【最新アルバムを語る】THE BACK HORN・松田晋二 独占ロングインタビュー
2023年、結成から25周年を迎えた「THE BACK HORN(ザ・バックホーン)」。
2024年3月には一夜限りの25周年記念ライブに始まり、東京・大阪の野外音楽堂でのワンマンライブ、4都市での対バンツアーに加えて、ロックフェスティバルへの出演。その最中に、“影”がテーマの「修羅場」「ジャンクワーカー」を、“光”をテーマにした「タイムラプス」「光とシナジー」を配信シングルとして4曲リリース。そして2025年1月に2年9ヶ月ぶりとなる、最新アルバム「親愛なるあなたへ」を発売。
バンドのリーダーでドラム担当の松田晋二さんに、この一枚に込めたメンバーの思いをうかがいました。
2025年1月、普段あまりライブでは演奏しない楽曲を選曲するライブ「マニアックヘブン」が開催されました。過去の楽曲を振り返る機会になったと思いますが、昔に比べると作曲の仕方がだいぶ変化したのではないでしょうか?
松田さんだいぶ変わりましたね。ほぼ100%と言っていいくらい。
昔は、合宿で「こんな曲作ろう」とアイデアを出し合い、ギターのアルペジオやドラムとベースのセッションから楽曲を作っていましたが、今はメンバーそれぞれがある程度完成したデモを作り、それを持ち寄る形になっています。
デモはワンコーラスだけのこともあれば、フルコーラスで構成まで作り込んでいることもあります。
今は打ち込みもできるので、昔とはまた違ったアプローチになっていますね。
打ち込みだと、実際に演奏すると「このフレーズは叩けない」みたいなこともありますよね?
松田さんありますね(笑)。ただ、メンバーは全員ドラムが好きで、実はみんな叩けるんです。でも、それぞれこだわるポイントが違っています。
(Gt.菅波)栄純は、展開ごとにドラムパターンを変えたがるタイプ。曲の個性に直結しているので、展開を作るのが好き。
(Ba.岡峰)光舟は、フィルインや細部へのこだわりが強い。
(Vo.山田)将司は、ドラマーが思いつかないような、奇想天外なグルーヴを持ち込むことが多いですね。「これ、かっこいい!」って。
それぞれの個性が、今回のアルバムにもかなり影響しています。
1月29日に発売になったアルバム「親愛なるあなたへ」も、メンバーの個性が強く出た楽曲ばかりですね。

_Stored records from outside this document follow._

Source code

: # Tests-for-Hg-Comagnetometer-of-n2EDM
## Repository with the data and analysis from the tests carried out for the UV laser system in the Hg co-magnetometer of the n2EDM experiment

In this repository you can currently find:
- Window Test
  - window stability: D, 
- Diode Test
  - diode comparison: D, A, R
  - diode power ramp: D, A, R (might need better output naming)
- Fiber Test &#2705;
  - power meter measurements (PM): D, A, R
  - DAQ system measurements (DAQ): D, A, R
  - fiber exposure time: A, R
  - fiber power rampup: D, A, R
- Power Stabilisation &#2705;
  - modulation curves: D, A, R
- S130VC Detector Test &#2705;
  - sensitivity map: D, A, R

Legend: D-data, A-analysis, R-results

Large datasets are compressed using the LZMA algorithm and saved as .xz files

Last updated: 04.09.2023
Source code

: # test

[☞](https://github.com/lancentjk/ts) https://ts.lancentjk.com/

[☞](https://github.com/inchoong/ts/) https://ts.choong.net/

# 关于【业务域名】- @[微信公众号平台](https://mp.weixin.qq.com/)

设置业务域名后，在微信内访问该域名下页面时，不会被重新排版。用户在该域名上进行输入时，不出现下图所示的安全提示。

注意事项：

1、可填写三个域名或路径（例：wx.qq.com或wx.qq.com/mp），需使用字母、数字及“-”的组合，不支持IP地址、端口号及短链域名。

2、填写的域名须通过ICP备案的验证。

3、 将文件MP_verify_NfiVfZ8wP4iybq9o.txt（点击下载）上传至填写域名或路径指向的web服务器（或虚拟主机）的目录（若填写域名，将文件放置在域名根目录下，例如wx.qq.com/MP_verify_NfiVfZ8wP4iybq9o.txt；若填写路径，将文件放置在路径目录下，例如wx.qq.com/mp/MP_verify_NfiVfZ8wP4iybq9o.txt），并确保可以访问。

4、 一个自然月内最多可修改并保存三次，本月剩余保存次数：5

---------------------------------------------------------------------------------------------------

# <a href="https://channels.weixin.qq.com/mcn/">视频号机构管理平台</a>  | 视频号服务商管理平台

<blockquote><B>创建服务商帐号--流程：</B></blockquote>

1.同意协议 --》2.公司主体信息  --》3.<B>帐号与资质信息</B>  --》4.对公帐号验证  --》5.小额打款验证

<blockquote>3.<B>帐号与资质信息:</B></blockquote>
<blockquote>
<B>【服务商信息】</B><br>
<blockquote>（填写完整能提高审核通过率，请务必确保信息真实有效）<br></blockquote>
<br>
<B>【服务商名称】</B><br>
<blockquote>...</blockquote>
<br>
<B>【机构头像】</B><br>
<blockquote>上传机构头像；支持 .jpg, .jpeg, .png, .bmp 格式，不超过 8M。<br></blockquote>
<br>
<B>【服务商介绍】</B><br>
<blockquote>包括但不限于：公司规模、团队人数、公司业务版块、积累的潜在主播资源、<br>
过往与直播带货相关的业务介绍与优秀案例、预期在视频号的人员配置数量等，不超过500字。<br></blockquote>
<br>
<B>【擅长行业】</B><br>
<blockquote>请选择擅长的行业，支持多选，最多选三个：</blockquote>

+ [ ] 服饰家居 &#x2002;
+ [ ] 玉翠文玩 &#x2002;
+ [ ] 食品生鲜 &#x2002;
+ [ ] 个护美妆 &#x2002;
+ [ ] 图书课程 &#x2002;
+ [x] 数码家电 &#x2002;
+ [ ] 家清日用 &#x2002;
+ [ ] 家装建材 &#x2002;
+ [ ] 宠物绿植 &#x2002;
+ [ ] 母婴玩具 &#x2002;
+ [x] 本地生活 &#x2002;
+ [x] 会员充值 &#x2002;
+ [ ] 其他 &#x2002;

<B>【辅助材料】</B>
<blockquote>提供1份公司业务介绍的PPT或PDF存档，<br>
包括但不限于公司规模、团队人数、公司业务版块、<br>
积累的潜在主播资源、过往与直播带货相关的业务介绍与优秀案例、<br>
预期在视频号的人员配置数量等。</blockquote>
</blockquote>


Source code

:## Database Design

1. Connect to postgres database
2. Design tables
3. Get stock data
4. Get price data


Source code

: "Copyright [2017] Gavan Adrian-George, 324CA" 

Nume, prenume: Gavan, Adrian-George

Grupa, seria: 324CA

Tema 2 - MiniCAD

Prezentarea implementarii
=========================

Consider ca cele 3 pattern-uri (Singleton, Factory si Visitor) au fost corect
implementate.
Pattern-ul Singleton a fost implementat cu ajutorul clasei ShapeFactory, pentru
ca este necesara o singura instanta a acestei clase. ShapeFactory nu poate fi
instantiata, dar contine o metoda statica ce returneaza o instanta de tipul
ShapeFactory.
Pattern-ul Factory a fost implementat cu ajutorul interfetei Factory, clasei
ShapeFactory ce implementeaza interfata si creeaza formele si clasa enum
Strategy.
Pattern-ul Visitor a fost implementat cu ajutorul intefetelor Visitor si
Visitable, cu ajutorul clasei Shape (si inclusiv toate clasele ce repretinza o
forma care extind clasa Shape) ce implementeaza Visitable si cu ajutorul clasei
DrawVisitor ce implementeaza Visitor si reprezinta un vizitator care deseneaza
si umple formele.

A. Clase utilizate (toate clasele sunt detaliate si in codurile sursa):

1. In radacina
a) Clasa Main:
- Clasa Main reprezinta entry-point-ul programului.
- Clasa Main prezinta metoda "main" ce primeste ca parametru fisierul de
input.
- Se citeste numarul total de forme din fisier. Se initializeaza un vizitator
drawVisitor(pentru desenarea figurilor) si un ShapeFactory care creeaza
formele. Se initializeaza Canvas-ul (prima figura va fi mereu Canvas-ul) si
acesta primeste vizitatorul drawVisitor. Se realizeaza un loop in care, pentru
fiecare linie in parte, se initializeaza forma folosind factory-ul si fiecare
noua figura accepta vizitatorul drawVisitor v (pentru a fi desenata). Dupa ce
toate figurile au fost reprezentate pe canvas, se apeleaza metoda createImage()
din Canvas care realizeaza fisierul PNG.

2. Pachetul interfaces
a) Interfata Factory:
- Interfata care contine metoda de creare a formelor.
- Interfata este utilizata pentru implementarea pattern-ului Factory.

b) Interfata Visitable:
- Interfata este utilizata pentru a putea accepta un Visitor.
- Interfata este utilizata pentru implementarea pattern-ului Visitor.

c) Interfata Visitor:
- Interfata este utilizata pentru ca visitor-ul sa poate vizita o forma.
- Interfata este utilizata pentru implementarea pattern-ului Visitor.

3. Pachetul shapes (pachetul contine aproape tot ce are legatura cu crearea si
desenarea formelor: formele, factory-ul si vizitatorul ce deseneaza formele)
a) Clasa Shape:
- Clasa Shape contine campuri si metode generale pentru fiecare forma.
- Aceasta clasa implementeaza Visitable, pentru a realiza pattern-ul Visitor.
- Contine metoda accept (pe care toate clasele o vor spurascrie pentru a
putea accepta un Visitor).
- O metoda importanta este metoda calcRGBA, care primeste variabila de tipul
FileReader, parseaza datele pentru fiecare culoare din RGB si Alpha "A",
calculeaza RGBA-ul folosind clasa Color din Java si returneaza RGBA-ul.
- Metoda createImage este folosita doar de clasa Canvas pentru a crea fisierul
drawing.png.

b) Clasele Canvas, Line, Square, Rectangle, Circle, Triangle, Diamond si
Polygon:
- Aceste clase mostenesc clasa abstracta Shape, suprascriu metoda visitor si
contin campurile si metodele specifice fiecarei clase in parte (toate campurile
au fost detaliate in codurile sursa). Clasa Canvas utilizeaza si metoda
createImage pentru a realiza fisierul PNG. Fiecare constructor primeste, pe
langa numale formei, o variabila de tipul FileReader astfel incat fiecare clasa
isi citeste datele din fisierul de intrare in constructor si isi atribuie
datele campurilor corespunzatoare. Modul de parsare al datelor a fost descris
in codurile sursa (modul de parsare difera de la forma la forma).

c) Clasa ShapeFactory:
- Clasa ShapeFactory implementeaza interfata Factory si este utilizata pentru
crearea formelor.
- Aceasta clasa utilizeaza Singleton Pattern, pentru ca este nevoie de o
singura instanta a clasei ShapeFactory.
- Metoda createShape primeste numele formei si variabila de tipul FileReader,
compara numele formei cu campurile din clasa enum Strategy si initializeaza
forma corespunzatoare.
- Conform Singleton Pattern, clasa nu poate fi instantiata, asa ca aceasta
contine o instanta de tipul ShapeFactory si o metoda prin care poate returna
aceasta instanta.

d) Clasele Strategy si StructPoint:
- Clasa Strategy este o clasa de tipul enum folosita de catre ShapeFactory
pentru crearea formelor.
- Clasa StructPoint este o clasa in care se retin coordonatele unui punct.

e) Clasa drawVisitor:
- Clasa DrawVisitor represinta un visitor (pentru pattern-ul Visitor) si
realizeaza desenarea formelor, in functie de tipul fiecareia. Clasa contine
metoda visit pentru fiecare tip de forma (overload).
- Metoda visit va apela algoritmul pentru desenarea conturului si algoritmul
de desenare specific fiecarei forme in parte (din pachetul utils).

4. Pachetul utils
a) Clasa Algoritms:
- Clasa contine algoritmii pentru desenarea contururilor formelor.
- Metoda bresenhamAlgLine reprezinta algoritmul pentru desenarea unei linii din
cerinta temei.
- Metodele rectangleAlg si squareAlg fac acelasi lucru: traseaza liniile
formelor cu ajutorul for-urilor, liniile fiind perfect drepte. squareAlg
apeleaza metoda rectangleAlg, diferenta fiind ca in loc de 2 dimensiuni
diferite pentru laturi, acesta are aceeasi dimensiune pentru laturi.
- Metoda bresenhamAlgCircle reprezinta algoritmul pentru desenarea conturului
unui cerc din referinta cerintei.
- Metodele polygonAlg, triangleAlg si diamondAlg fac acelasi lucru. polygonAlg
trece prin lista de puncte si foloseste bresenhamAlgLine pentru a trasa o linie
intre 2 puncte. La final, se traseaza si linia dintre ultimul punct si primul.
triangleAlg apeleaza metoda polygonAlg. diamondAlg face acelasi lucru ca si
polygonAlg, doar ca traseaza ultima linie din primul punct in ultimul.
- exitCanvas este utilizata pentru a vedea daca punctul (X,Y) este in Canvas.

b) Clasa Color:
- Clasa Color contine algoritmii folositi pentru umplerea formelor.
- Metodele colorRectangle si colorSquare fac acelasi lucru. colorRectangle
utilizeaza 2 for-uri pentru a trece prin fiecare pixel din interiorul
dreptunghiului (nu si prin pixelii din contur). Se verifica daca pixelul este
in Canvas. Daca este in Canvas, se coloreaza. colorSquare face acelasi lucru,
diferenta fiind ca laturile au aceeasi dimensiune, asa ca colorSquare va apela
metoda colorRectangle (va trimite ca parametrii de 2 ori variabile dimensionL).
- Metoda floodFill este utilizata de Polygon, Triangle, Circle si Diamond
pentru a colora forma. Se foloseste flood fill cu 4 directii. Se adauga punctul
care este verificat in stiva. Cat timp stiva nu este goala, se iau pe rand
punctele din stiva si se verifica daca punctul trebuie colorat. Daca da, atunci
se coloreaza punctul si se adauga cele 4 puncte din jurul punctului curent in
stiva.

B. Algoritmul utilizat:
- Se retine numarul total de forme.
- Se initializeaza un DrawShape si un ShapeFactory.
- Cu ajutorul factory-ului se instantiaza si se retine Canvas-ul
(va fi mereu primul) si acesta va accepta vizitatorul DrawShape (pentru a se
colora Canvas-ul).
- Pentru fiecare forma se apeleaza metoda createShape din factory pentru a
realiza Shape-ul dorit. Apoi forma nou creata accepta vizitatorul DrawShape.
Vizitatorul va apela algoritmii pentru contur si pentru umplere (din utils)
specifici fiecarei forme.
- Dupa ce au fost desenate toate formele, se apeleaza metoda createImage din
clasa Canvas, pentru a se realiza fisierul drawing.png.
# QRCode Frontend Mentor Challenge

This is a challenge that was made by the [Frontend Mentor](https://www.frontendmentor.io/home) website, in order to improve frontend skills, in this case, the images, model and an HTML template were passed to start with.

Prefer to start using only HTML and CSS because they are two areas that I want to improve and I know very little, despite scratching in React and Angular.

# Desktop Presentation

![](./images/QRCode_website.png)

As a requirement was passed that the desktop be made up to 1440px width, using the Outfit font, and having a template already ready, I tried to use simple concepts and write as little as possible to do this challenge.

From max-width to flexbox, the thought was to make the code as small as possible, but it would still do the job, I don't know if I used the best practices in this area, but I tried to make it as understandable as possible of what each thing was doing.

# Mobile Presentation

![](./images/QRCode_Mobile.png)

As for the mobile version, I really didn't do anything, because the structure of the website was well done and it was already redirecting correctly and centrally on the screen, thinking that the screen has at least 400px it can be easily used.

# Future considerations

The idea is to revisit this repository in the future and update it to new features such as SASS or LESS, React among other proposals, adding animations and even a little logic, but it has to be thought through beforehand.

メタルっぽい曲もあれば、パンクやスカっぽい曲もある、かなり挑戦したアルバムになった印象です。
松田さん先行して配信されていた「光と影」シリーズの制作自体が、もう一度自分たちがワクワクするような曲をつくりたいと思ってスタートしたんです。
最初は「アルバムを作る」と決めていたわけではなく、まず新しいコンセプトに身を投じてみた感じです。 その中で、今まで好きだったグランジ的な要素やオリエンタルな要素を取り入れて、これまでになかったような楽曲構成が生まれていきました。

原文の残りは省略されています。